The probability
boundary.
The simplest classifier worth deploying. Returns a calibrated probability instead of a hard label, which is the difference between "this lead might convert" and "this lead has a 73% chance, so chase the top decile and skip the rest."
A logistic regression trained live in the browser by batch gradient descent. Plant points by clicking, switch the active class with the toggle, and watch the sigmoid slide its decision boundary into place. Every weight update, every iteration of log-loss, every shift in accuracy is recomputed on this page. Nothing is precomputed.
A hard "yes or no" classifier is a coin that has been told to stop spinning early. Logistic regression keeps it spinning, and reports the angle.
A spam filter that flags an email is useful.

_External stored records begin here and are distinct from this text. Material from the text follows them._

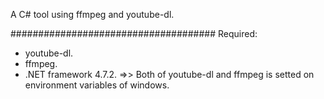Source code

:A C# tool using ffmpeg and youtube-dl.

#####################################
Required:
+ youtube-dl.
+ ffmpeg.
+ .NET framework 4.7.2.
=>> Both of youtube-dl and ffmpeg is setted on environment variables of windows.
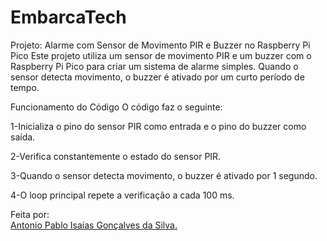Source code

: # EmbarcaTech
 
Projeto: Alarme com Sensor de Movimento PIR e Buzzer no Raspberry Pi Pico
Este projeto utiliza um sensor de movimento PIR e um buzzer com o Raspberry Pi Pico para criar um sistema de alarme simples. Quando o sensor detecta movimento, o buzzer é ativado por um curto período de tempo.

Funcionamento do Código
O código faz o seguinte:

1-Inicializa o pino do sensor PIR como entrada e o pino do buzzer como saída.

2-Verifica constantemente o estado do sensor PIR.

3-Quando o sensor detecta movimento, o buzzer é ativado por 1 segundo.

4-O loop principal repete a verificação a cada 100 ms.

Feita por:
<br/>
[Antonio Pablo Isaías Gonçalves da Silva.](https://github.com/Antonio-Pablo)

A spam filter that flags an email and says "I'm 0.62 confident" is more useful, because now you can route the soft calls to a review queue and auto-archive only the 0.99s. A churn model that returns a probability lets the retention team budget against expected saves rather than gut feel about who looks "shaky."
Calibration is the quiet superpower here. The output of a logistic regression isn't just a number between zero and one, it's a number that, when calibrated, actually means what it sounds like. Of all the customers it scores at 0.30, roughly thirty percent really do convert. That is not true of an arbitrary deep network's softmax, and it is what makes logistic regression the model production keeps coming back to even when fancier options exist.
Click the canvas to drop a point of the active class. The model refits as you go. The shaded region is the model's probability surface, deepest at the highest-confidence regions. The line is the 0.5 decision boundary.
The sigmoid squash
A linear score, w dot x plus b, can land anywhere on the number line. The sigmoid 1 / (1 + e^-z) compresses that score to a probability between zero and one. Big positive scores saturate near one, big negative scores near zero, and the slope at zero is steepest, which is why the boundary is where the model is most uncertain.
Log loss has a gradient
Squared error has nasty plateaus on a sigmoid. Log loss does not. Its gradient with respect to the weights collapses to a clean vector, the average of (predicted minus actual) times the input. That gradient is what every step uses to nudge the boundary toward a better fit.
L2 keeps the line honest
With perfectly separable points, the loss minimum lies at infinite weights, which produces a brittle vertical wall of a boundary. The L2 penalty adds a small cost for each weight squared. That trades a microscopic amount of training accuracy for a smoother boundary that generalizes better when new points arrive.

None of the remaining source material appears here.